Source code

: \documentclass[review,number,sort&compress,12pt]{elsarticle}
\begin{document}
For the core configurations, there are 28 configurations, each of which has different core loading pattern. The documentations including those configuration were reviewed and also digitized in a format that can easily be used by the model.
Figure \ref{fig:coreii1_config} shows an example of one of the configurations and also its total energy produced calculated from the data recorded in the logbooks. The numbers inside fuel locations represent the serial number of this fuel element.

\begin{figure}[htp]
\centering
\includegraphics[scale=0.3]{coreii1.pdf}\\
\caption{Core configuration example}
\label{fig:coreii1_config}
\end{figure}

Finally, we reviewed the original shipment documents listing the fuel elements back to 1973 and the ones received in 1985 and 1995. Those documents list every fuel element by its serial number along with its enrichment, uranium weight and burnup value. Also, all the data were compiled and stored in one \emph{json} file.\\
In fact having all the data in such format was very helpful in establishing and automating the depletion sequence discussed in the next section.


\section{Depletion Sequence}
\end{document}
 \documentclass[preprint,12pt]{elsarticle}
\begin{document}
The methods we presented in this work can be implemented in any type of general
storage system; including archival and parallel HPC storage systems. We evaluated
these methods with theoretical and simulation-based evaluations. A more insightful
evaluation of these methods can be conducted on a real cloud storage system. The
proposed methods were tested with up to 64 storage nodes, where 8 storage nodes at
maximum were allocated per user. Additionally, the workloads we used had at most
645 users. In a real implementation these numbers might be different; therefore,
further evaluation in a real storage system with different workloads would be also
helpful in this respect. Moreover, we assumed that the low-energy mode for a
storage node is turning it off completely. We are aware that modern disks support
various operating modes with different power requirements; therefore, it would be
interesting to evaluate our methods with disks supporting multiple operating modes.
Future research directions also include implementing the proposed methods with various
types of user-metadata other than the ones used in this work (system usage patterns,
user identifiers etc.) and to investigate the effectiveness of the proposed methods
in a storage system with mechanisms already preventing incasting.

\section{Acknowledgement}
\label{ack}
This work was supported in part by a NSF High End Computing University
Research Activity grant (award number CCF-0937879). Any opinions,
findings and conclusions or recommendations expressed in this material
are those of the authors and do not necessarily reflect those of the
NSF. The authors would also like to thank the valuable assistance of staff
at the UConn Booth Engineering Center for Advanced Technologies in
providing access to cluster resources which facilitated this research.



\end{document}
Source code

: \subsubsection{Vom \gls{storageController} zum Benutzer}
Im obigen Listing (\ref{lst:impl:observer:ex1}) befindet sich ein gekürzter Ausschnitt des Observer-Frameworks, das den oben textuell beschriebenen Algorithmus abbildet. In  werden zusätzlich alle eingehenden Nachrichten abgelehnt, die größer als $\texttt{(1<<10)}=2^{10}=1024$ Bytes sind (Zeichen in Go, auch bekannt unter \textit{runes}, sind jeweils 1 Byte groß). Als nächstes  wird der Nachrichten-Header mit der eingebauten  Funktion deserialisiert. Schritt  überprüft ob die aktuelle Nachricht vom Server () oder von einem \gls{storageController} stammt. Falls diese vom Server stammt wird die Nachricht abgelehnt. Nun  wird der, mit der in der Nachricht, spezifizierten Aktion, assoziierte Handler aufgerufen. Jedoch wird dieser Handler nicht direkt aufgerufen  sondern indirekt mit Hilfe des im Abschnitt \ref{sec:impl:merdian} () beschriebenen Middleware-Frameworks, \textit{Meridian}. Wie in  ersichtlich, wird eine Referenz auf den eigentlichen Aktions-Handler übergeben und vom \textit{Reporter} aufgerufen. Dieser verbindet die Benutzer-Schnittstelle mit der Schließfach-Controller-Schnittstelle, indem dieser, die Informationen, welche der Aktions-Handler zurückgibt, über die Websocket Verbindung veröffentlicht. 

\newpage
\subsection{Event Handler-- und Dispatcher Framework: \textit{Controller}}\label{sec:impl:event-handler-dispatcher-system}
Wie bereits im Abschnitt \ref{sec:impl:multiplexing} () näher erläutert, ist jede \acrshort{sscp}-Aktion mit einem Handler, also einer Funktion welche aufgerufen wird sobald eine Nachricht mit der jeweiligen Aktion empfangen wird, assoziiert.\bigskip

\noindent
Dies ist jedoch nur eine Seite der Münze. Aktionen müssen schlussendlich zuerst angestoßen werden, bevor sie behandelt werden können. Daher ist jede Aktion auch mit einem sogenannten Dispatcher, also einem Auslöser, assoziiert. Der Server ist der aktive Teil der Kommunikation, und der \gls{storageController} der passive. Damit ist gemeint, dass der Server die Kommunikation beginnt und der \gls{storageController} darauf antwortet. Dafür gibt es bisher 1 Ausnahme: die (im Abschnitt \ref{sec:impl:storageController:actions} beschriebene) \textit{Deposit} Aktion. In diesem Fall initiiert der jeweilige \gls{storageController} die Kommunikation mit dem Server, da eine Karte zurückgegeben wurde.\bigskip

> [What to produce] Match on "real" and report each line of the data above that has it.

> [The answer]
evaluation of these methods can be conducted on a real cloud storage system. The
645 users. In a real implementation these numbers might be different; therefore,
further evaluation in a real storage system with different workloads would be also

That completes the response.